ACTIVITY | Copy every line from the records below that holds the word "currently".

Segment Start: MATERIAL FOR THIS EXERCISE

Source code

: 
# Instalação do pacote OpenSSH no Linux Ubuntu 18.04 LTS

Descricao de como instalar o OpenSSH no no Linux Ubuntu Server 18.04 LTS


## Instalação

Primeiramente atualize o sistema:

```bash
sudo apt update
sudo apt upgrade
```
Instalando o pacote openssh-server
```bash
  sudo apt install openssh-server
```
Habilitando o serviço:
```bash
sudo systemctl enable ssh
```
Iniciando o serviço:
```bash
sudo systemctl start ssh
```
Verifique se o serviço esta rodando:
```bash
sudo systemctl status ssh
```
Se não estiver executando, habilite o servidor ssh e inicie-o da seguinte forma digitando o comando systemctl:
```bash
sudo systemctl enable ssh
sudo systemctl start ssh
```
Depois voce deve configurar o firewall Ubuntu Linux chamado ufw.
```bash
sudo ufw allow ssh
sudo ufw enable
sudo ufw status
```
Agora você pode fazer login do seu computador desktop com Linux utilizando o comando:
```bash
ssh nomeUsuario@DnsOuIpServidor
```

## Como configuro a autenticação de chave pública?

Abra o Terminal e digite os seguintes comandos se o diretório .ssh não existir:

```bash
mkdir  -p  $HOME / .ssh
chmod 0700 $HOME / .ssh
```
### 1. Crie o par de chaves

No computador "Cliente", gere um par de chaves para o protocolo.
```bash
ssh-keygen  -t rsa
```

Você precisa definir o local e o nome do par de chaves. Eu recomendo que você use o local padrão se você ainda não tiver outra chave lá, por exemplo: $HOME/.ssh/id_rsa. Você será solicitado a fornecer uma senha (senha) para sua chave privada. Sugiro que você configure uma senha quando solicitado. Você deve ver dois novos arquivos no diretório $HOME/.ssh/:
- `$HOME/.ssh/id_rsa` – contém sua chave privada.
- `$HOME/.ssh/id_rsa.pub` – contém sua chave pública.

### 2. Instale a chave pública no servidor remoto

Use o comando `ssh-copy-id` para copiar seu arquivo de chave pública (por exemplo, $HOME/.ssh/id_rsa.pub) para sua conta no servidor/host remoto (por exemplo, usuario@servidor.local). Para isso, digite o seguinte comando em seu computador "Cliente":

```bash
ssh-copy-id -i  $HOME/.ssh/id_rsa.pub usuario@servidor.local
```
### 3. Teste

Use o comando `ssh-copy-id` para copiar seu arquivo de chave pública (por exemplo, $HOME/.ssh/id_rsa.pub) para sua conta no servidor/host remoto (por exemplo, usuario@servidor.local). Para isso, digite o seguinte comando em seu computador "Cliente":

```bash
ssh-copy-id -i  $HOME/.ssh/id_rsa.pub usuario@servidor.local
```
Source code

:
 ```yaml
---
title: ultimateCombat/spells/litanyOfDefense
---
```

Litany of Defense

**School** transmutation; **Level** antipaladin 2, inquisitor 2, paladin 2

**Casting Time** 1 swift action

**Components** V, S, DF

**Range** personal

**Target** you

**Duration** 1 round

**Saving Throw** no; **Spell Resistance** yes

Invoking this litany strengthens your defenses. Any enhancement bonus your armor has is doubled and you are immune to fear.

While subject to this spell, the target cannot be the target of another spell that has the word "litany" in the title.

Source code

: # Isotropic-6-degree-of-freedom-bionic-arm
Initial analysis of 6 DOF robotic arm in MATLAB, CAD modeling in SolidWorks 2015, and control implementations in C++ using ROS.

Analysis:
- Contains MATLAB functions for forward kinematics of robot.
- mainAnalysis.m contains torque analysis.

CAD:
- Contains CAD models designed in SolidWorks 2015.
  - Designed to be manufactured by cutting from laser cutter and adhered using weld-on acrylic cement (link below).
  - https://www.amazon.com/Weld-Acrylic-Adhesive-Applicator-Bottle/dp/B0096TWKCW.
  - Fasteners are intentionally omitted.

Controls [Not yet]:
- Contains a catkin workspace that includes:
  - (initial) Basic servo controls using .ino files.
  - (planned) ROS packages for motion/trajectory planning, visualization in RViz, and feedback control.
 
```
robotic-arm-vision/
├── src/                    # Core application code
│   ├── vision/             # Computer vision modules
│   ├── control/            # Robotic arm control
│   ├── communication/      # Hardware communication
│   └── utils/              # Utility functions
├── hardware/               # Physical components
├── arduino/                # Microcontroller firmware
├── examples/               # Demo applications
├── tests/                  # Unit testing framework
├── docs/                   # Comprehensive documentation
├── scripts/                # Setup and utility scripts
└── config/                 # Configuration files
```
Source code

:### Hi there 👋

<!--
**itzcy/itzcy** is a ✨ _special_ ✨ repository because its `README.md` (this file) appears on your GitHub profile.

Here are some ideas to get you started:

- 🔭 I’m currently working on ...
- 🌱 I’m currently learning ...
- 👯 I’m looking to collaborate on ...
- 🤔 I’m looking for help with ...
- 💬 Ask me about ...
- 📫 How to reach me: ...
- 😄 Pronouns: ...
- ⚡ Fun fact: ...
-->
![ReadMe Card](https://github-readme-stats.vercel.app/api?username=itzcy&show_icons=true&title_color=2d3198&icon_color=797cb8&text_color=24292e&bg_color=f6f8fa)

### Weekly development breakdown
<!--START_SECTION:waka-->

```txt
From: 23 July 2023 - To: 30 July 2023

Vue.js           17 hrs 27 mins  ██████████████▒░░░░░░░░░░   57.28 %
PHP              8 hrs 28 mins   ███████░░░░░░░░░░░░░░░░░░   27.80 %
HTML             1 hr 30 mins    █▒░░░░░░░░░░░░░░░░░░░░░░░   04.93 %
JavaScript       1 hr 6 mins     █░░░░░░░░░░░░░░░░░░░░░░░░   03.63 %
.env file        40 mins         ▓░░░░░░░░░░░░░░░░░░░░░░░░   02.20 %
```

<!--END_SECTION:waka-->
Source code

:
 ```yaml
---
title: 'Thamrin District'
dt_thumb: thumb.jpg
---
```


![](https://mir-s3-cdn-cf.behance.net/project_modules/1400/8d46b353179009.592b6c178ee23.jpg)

Segment End: MATERIAL FOR THIS EXERCISE

ANSWER SECTION |
- 🔭 I’m currently working on ...
- 🌱 I’m currently learning ...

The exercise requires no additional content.